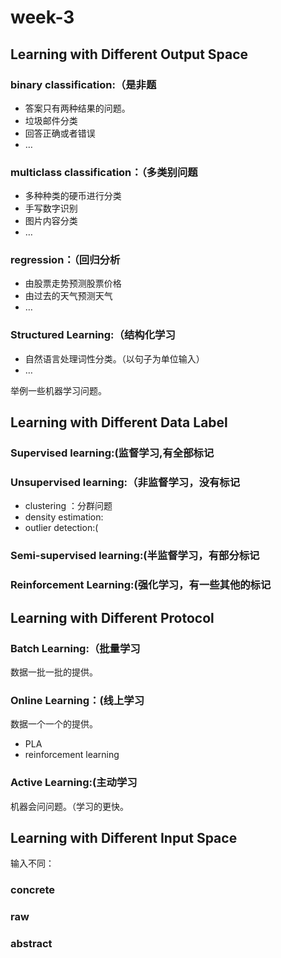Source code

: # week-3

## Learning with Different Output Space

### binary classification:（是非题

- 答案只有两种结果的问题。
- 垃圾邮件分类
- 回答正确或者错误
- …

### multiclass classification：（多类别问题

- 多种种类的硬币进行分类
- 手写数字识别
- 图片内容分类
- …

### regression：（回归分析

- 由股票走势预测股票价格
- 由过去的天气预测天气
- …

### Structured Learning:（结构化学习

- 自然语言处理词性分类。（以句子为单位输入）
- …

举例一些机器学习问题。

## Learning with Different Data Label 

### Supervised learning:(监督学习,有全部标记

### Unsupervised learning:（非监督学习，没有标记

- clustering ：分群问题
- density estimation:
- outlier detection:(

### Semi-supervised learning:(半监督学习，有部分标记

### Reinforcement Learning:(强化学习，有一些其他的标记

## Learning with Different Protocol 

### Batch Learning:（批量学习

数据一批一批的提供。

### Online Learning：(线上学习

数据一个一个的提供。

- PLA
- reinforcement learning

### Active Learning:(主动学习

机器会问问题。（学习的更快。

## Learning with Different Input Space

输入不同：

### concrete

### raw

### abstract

■ ■ ■

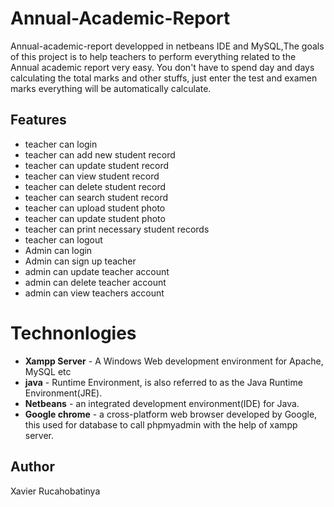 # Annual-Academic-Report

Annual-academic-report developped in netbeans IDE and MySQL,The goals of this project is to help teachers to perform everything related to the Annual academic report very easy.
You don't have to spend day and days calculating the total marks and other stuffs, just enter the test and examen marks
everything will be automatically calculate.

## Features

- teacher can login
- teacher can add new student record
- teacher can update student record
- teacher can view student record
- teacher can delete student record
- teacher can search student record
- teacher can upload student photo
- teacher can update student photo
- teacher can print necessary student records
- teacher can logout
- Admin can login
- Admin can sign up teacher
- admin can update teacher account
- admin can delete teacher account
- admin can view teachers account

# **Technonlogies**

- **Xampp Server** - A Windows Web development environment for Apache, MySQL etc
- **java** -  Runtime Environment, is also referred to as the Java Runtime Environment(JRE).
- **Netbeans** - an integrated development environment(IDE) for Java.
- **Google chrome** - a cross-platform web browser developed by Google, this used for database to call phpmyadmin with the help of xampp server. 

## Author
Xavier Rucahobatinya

■ ■ ■

## Exercise directions
Find the line with "### Supervised learning:(监督学习,有全部标记" in the entries above. Retype it and each line after it, exactly, through the line with "## Learning with Different Input Space", and stop there.

## Response below
### Supervised learning:(监督学习,有全部标记

### Unsupervised learning:（非监督学习，没有标记

- clustering ：分群问题
- density estimation:
- outlier detection:(

### Semi-supervised learning:(半监督学习，有部分标记

### Reinforcement Learning:(强化学习，有一些其他的标记

## Learning with Different Protocol 

### Batch Learning:（批量学习

数据一批一批的提供。

### Online Learning：(线上学习

数据一个一个的提供。

- PLA
- reinforcement learning

### Active Learning:(主动学习

机器会问问题。（学习的更快。

## Learning with Different Input Space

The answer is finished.